GOAL OF THE EXERCISE ▸ The required answer is each line in the entries below where "mjars" occurs.

[[ INPUT, beginning ]]

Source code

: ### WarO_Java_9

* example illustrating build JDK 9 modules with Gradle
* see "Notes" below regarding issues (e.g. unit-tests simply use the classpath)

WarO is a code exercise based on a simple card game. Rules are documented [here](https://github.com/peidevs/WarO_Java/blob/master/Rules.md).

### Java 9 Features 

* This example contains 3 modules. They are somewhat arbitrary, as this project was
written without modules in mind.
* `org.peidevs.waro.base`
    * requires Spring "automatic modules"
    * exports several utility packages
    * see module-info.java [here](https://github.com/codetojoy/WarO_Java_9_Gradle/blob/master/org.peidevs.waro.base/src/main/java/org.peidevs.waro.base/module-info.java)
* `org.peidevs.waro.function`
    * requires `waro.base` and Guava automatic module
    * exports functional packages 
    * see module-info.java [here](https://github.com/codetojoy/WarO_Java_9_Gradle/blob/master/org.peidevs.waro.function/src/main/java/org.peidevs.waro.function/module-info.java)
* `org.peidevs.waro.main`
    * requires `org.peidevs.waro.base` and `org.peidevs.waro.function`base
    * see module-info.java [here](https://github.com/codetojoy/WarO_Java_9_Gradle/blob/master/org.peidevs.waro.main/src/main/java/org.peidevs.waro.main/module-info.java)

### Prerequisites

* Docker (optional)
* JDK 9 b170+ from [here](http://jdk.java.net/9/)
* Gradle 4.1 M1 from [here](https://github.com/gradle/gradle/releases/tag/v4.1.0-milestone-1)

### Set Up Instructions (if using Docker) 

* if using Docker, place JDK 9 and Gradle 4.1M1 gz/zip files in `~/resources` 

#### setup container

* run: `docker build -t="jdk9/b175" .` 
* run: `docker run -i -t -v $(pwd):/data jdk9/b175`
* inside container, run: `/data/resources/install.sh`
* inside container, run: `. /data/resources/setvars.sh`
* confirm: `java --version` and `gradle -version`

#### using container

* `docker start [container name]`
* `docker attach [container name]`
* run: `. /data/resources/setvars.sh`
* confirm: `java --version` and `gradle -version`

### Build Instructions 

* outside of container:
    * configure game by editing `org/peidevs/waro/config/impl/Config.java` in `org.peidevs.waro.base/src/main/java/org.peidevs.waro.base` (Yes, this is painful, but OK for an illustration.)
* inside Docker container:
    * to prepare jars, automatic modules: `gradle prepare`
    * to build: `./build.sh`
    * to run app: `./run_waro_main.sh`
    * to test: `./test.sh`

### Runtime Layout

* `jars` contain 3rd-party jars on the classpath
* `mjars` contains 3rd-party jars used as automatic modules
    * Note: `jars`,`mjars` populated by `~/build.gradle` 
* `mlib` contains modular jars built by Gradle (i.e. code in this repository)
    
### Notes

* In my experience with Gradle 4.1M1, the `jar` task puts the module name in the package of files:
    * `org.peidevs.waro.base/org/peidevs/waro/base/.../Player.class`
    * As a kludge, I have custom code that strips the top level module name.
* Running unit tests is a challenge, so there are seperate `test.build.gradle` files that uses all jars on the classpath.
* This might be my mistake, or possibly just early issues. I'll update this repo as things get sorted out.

[[ INPUT, end ]]

RESPONSE TO THE EXERCISE ▸
* `mjars` contains 3rd-party jars used as automatic modules
    * Note: `jars`,`mjars` populated by `~/build.gradle` 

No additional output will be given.